TASK BRIEF
Each entry that follows should be retyped in full and exactly.

STORED DATA

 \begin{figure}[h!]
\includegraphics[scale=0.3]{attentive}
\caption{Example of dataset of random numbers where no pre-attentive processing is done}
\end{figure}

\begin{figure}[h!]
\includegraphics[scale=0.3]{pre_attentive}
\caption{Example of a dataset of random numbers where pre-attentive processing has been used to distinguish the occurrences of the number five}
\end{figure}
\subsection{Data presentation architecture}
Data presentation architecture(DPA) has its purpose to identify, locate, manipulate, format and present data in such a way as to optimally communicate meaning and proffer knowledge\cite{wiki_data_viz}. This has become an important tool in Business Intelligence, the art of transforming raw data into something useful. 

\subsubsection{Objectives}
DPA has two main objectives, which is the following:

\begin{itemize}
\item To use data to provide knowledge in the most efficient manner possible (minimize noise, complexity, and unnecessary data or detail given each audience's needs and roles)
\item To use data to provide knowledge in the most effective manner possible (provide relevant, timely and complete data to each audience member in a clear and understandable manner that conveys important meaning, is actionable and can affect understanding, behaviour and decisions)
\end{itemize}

EXPECTED OUTPUT
 \begin{figure}[h!]
\includegraphics[scale=0.3]{attentive}
\caption{Example of dataset of random numbers where no pre-attentive processing is done}
\end{figure}

\begin{figure}[h!]
\includegraphics[scale=0.3]{pre_attentive}
\caption{Example of a dataset of random numbers where pre-attentive processing has been used to distinguish the occurrences of the number five}
\end{figure}
\subsection{Data presentation architecture}
Data presentation architecture(DPA) has its purpose to identify, locate, manipulate, format and present data in such a way as to optimally communicate meaning and proffer knowledge\cite{wiki_data_viz}. This has become an important tool in Business Intelligence, the art of transforming raw data into something useful. 

\subsubsection{Objectives}
DPA has two main objectives, which is the following:

\begin{itemize}
\item To use data to provide knowledge in the most efficient manner possible (minimize noise, complexity, and unnecessary data or detail given each audience's needs and roles)
\item To use data to provide knowledge in the most effective manner possible (provide relevant, timely and complete data to each audience member in a clear and understandable manner that conveys important meaning, is actionable and can affect understanding, behaviour and decisions)
\end{itemize}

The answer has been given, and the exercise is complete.